Department of Clinical Neuroscience, Karolinska Institutet, Stockholm, Sweden/Department of Mathematics, KTH Royal Institute of Technology, Stockholm, Sweden.
Mult Scler. 2017 Aug;23(9):1233-1240. doi: 10.1177/1352458516675039. Epub 2016 Oct 17.
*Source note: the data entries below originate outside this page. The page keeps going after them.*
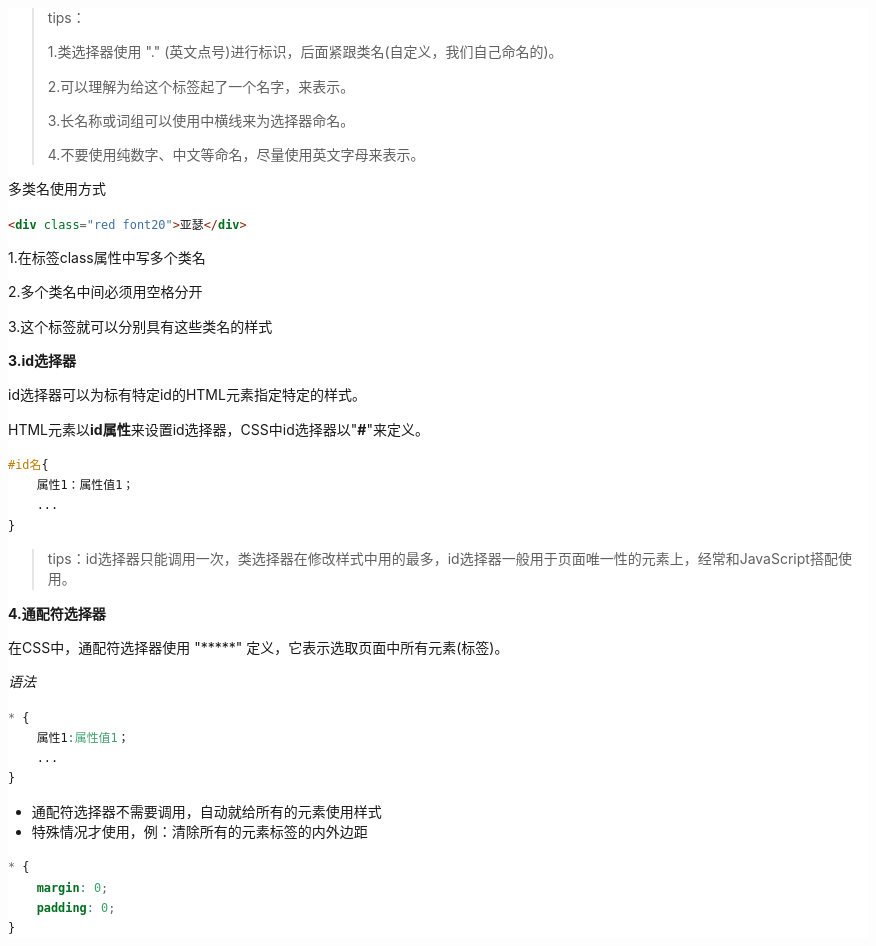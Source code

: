 > tips：
>
> 1.类选择器使用 "." (英文点号)进行标识，后面紧跟类名(自定义，我们自己命名的)。
>
> 2.可以理解为给这个标签起了一个名字，来表示。
>
> 3.长名称或词组可以使用中横线来为选择器命名。
>
> 4.不要使用纯数字、中文等命名，尽量使用英文字母来表示。

多类名使用方式

```html
<div class="red font20">亚瑟</div>
```

1.在标签class属性中写多个类名

2.多个类名中间必须用空格分开

3.这个标签就可以分别具有这些类名的样式

**3.id选择器**

id选择器可以为标有特定id的HTML元素指定特定的样式。

HTML元素以**id属性**来设置id选择器，CSS中id选择器以"**#**"来定义。

```css
#id名{
    属性1：属性值1；
    ...
}
```

> tips：id选择器只能调用一次，类选择器在修改样式中用的最多，id选择器一般用于页面唯一性的元素上，经常和JavaScript搭配使用。

**4.通配符选择器**

在CSS中，通配符选择器使用 "*****" 定义，它表示选取页面中所有元素(标签)。

*语法*

```css
* {
    属性1:属性值1；
    ...
}
```

* 通配符选择器不需要调用，自动就给所有的元素使用样式
* 特殊情况才使用，例：清除所有的元素标签的内外边距

```css
* {
    margin: 0;
    padding: 0;
}
```
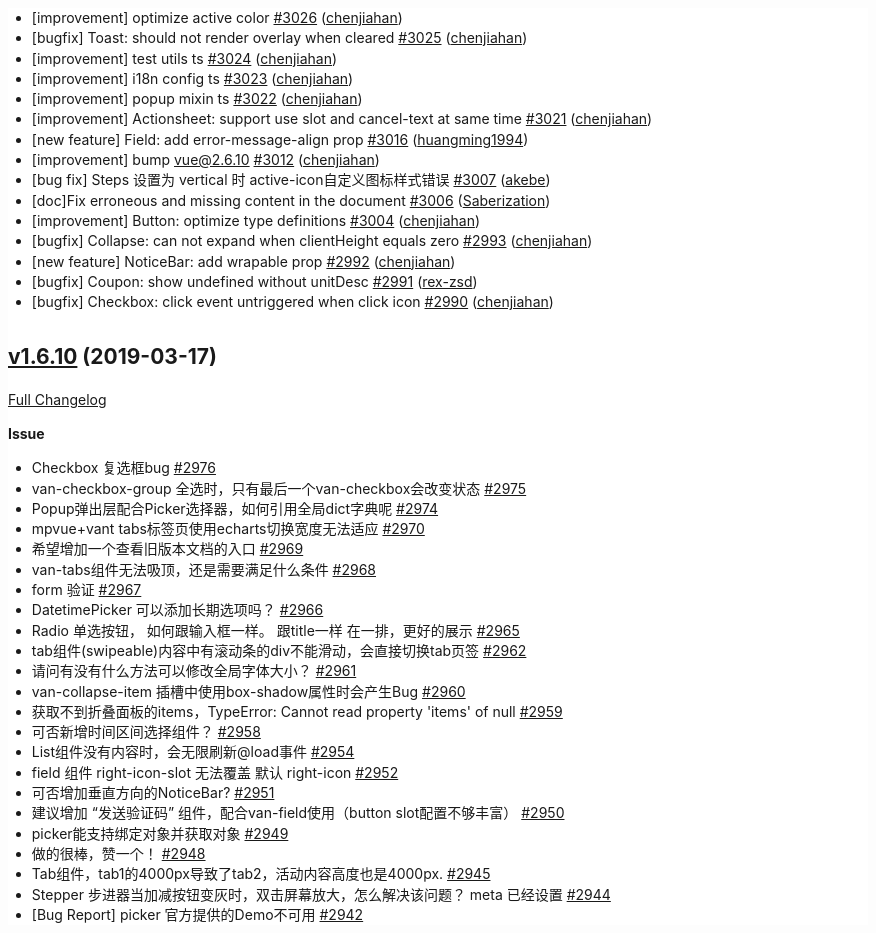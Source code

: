 - \[improvement\] optimize active color [\#3026](https://github.com/youzan/vant/pull/3026) ([chenjiahan](https://github.com/chenjiahan))
- \[bugfix\] Toast: should not render overlay when cleared [\#3025](https://github.com/youzan/vant/pull/3025) ([chenjiahan](https://github.com/chenjiahan))
- \[improvement\] test utils ts [\#3024](https://github.com/youzan/vant/pull/3024) ([chenjiahan](https://github.com/chenjiahan))
- \[improvement\] i18n config ts [\#3023](https://github.com/youzan/vant/pull/3023) ([chenjiahan](https://github.com/chenjiahan))
- \[improvement\] popup mixin ts [\#3022](https://github.com/youzan/vant/pull/3022) ([chenjiahan](https://github.com/chenjiahan))
- \[improvement\] Actionsheet: support use slot and cancel-text at same time [\#3021](https://github.com/youzan/vant/pull/3021) ([chenjiahan](https://github.com/chenjiahan))
- \[new feature\] Field: add error-message-align prop [\#3016](https://github.com/youzan/vant/pull/3016) ([huangming1994](https://github.com/huangming1994))
- \[improvement\] bump vue@2.6.10 [\#3012](https://github.com/youzan/vant/pull/3012) ([chenjiahan](https://github.com/chenjiahan))
- \[bug fix\] Steps 设置为 vertical 时 active-icon自定义图标样式错误 [\#3007](https://github.com/youzan/vant/pull/3007) ([akebe](https://github.com/akebe))
- \[doc\]Fix erroneous and missing content in the document [\#3006](https://github.com/youzan/vant/pull/3006) ([Saberization](https://github.com/Saberization))
- \[improvement\] Button: optimize type definitions [\#3004](https://github.com/youzan/vant/pull/3004) ([chenjiahan](https://github.com/chenjiahan))
- \[bugfix\] Collapse: can not expand when clientHeight equals zero [\#2993](https://github.com/youzan/vant/pull/2993) ([chenjiahan](https://github.com/chenjiahan))
- \[new feature\] NoticeBar: add wrapable prop [\#2992](https://github.com/youzan/vant/pull/2992) ([chenjiahan](https://github.com/chenjiahan))
- \[bugfix\] Coupon: show undefined without unitDesc [\#2991](https://github.com/youzan/vant/pull/2991) ([rex-zsd](https://github.com/rex-zsd))
- \[bugfix\] Checkbox: click event untriggered when click icon [\#2990](https://github.com/youzan/vant/pull/2990) ([chenjiahan](https://github.com/chenjiahan))

## [v1.6.10](https://github.com/youzan/vant/tree/v1.6.10) (2019-03-17)
[Full Changelog](https://github.com/youzan/vant/compare/v1.6.9...v1.6.10)

**Issue**

- Checkbox 复选框bug [\#2976](https://github.com/youzan/vant/issues/2976)
- van-checkbox-group 全选时，只有最后一个van-checkbox会改变状态 [\#2975](https://github.com/youzan/vant/issues/2975)
- Popup弹出层配合Picker选择器，如何引用全局dict字典呢 [\#2974](https://github.com/youzan/vant/issues/2974)
- mpvue+vant tabs标签页使用echarts切换宽度无法适应 [\#2970](https://github.com/youzan/vant/issues/2970)
- 希望增加一个查看旧版本文档的入口 [\#2969](https://github.com/youzan/vant/issues/2969)
- van-tabs组件无法吸顶，还是需要满足什么条件 [\#2968](https://github.com/youzan/vant/issues/2968)
- form 验证 [\#2967](https://github.com/youzan/vant/issues/2967)
- DatetimePicker 可以添加长期选项吗？ [\#2966](https://github.com/youzan/vant/issues/2966)
- Radio 单选按钮， 如何跟输入框一样。 跟title一样 在一排，更好的展示 [\#2965](https://github.com/youzan/vant/issues/2965)
- tab组件\(swipeable\)内容中有滚动条的div不能滑动，会直接切换tab页签 [\#2962](https://github.com/youzan/vant/issues/2962)
- 请问有没有什么方法可以修改全局字体大小？ [\#2961](https://github.com/youzan/vant/issues/2961)
- van-collapse-item 插槽中使用box-shadow属性时会产生Bug [\#2960](https://github.com/youzan/vant/issues/2960)
- 获取不到折叠面板的items，TypeError: Cannot read property 'items' of null [\#2959](https://github.com/youzan/vant/issues/2959)
- 可否新增时间区间选择组件？ [\#2958](https://github.com/youzan/vant/issues/2958)
- List组件没有内容时，会无限刷新@load事件 [\#2954](https://github.com/youzan/vant/issues/2954)
- field 组件 right-icon-slot 无法覆盖 默认 right-icon [\#2952](https://github.com/youzan/vant/issues/2952)
- 可否增加垂直方向的NoticeBar? [\#2951](https://github.com/youzan/vant/issues/2951)
- 建议增加 “发送验证码” 组件，配合van-field使用（button slot配置不够丰富） [\#2950](https://github.com/youzan/vant/issues/2950)
- picker能支持绑定对象并获取对象 [\#2949](https://github.com/youzan/vant/issues/2949)
- 做的很棒，赞一个！ [\#2948](https://github.com/youzan/vant/issues/2948)
- Tab组件，tab1的4000px导致了tab2，活动内容高度也是4000px. [\#2945](https://github.com/youzan/vant/issues/2945)
- Stepper 步进器当加减按钮变灰时，双击屏幕放大，怎么解决该问题？ meta 已经设置 [\#2944](https://github.com/youzan/vant/issues/2944)
-  \[Bug Report\] picker 官方提供的Demo不可用 [\#2942](https://github.com/youzan/vant/issues/2942)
The aim of this study was to identify factors influencing the long-term clinical progression of multiple sclerosis (MS). A special objective was to investigate whether early treatment decisions influence outcome.
We included 639 patients diagnosed with MS from 2001 to 2007. The median follow-up time was 99 months (8.25 years). Cox regression models were applied to identify factors correlating with the outcome variable defined as time from treatment start to irreversible score 4 of the Expanded Disability Status Scale (EDSS).
Patients initiated on treatment later had a greater risk of reaching EDSS 4 (hazard ratio of 1.074 (95% confidence interval (CI), 1.048-1.101)), increased by 7.4% for every year of delay in treatment start after MS onset. Patients who started treatment after 3 years from MS onset reached the outcome sooner with hazard ratio of 2.64 (95% CI, 1.71-4.08) compared with the patients who started treatment within 1 year from MS onset. Baseline EDSS and age at onset were found to be predictive factors of disability progression.
Early treatment initiation was associated with a better clinical outcome. In addition, we confirmed the well-established prognostic factors of late age at onset and early disability.
本研究旨在确定影响多发性硬化症(MS)长期临床进展的因素。一个特殊目的是调查早期治疗决策是否会影响预后。
我们纳入了2001年至2007年诊断为MS的639例患者。中位随访时间为99个月(8.25年)。应用Cox回归模型来确定与结局变量相关的因素,该结局变量定义为从治疗开始到扩展残疾状态量表(EDSS)达到不可逆的4分所需的时间。
开始治疗较晚的患者达到EDSS 4的风险更高(风险比为1.074(95%置信区间(CI),1.048 - 1.101)),MS发病后治疗开始每延迟一年,风险增加7.4%。与MS发病后1年内开始治疗的患者相比,MS发病3年后开始治疗的患者达到该结局的时间更早,风险比为2.64(95% CI,1.71 - 4.08)。发现基线EDSS和发病年龄是残疾进展的预测因素。
早期开始治疗与更好的临床结局相关。此外,我们证实了发病年龄晚和早期残疾这两个已确立的预后因素。